I'm running Malwarebytes 5.1.2. This issue has been driving me nuts. I've written a python script which gets launched from an excel spreadsheet when a user clicks a button in the spreadsheet. The excel VBA code launches a windows command prompt that executes a python script which i wrote myself and is 100% legit. The command invoked is this: "cmd /k python \\my-nas-path\path-to-script\script.py"
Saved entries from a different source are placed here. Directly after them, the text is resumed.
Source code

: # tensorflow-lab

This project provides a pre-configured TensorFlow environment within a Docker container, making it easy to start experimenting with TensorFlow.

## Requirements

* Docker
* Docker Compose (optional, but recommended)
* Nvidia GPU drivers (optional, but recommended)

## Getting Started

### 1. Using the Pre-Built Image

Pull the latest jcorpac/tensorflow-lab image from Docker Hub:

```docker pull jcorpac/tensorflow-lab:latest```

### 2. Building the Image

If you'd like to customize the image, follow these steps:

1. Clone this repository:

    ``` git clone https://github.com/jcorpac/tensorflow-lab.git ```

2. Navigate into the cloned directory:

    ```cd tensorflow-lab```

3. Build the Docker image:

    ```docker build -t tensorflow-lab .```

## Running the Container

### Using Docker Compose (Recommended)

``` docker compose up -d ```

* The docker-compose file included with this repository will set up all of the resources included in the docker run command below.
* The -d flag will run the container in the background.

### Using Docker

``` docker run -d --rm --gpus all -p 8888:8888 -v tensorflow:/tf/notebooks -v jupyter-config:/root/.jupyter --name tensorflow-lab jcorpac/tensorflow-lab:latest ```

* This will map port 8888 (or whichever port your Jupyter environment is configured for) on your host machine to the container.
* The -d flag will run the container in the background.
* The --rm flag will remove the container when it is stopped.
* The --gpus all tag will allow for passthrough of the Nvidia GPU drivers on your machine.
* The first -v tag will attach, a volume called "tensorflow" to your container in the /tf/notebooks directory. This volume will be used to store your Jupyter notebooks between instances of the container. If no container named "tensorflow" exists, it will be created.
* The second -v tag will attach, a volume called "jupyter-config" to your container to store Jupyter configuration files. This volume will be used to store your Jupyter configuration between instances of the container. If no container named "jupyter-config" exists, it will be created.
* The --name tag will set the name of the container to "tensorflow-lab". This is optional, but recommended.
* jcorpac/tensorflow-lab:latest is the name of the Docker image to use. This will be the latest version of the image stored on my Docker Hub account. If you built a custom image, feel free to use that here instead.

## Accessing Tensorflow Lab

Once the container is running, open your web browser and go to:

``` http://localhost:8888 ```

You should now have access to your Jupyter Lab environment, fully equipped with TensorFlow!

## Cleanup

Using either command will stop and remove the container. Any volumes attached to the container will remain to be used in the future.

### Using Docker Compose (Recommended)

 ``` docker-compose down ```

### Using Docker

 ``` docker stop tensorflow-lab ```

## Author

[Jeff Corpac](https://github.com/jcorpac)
But Malwarebytes blocks my desired workflow from executing. In a History I see "RTP Detection" and in the details it shows "Exploit payload process blocked"  and the Layer says "Application Behavior Protection".  I've tried  adding to the "allow list"  the folder where my python script resides and the python.exe executable. This doesn't change anything, malwarebytes still blocks my script from executing.  Further to this,  if I try to add an item to the "allow list" by selecting "previously detected exploit", the malware bytes GUI doesn't show any previously detected exploits. They appear in the history tab, but they don't appear in "previously detected exploits" section when trying to add something to the "Allow List"

To make matters even more confusing, If i actually type "cmd /k python \\my-nas-path\path-to-script\script.py" in the command prompt in windows my script is allowed to run. But if the identical command is executed via clicking on an excel button, then malwarebytes complains.  

One way i can get my script to run when laucnhed via excel is if uncheck "Explit protection" in malwarebytes. But i don't want to disable all exploit protection. I just want to tell malwarebytes that this particular script when launched via excel button click is ok to run. There is nothing unsafe about it, i wrote the script myself. 

So how can i "whitelist" this so that malwarebytes doesn't complain about it?